Data extract:

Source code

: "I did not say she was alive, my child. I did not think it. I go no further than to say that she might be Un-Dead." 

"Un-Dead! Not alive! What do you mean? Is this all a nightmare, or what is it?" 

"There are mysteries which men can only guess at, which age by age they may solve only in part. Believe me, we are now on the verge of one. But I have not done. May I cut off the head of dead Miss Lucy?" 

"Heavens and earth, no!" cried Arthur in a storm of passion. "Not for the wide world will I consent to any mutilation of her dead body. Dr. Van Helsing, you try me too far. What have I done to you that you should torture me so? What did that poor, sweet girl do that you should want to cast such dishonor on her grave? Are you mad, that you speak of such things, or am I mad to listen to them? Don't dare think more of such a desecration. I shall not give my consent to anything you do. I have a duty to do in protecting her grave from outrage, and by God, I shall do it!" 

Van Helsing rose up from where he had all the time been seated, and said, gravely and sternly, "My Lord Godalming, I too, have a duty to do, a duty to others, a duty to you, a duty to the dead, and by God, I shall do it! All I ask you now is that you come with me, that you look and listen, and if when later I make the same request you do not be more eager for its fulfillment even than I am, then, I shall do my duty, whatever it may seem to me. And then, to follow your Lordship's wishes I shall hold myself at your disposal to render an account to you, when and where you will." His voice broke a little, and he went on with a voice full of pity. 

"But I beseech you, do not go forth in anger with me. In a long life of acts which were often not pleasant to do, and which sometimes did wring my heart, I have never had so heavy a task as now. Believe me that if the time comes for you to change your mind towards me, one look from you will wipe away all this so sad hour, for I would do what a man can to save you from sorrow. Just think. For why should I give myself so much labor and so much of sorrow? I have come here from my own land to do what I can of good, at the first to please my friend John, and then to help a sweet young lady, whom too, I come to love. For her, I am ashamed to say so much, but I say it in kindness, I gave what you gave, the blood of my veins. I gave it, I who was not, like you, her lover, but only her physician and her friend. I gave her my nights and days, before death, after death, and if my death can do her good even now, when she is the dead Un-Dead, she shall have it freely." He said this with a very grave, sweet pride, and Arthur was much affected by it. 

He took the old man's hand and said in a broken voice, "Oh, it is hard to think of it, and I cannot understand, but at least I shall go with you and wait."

Exercise requirements:
Looking at the entries above, can you reproduce exactly the lines from the one that holds "cried Arthur in" through the one that holds "Van Helsing rose", and only those?

Answer to the problem:
"Heavens and earth, no!" cried Arthur in a storm of passion. "Not for the wide world will I consent to any mutilation of her dead body. Dr. Van Helsing, you try me too far. What have I done to you that you should torture me so? What did that poor, sweet girl do that you should want to cast such dishonor on her grave? Are you mad, that you speak of such things, or am I mad to listen to them? Don't dare think more of such a desecration. I shall not give my consent to anything you do. I have a duty to do in protecting her grave from outrage, and by God, I shall do it!" 

Van Helsing rose up from where he had all the time been seated, and said, gravely and sternly, "My Lord Godalming, I too, have a duty to do, a duty to others, a duty to you, a duty to the dead, and by God, I shall do it! All I ask you now is that you come with me, that you look and listen, and if when later I make the same request you do not be more eager for its fulfillment even than I am, then, I shall do my duty, whatever it may seem to me. And then, to follow your Lordship's wishes I shall hold myself at your disposal to render an account to you, when and where you will." His voice broke a little, and he went on with a voice full of pity. 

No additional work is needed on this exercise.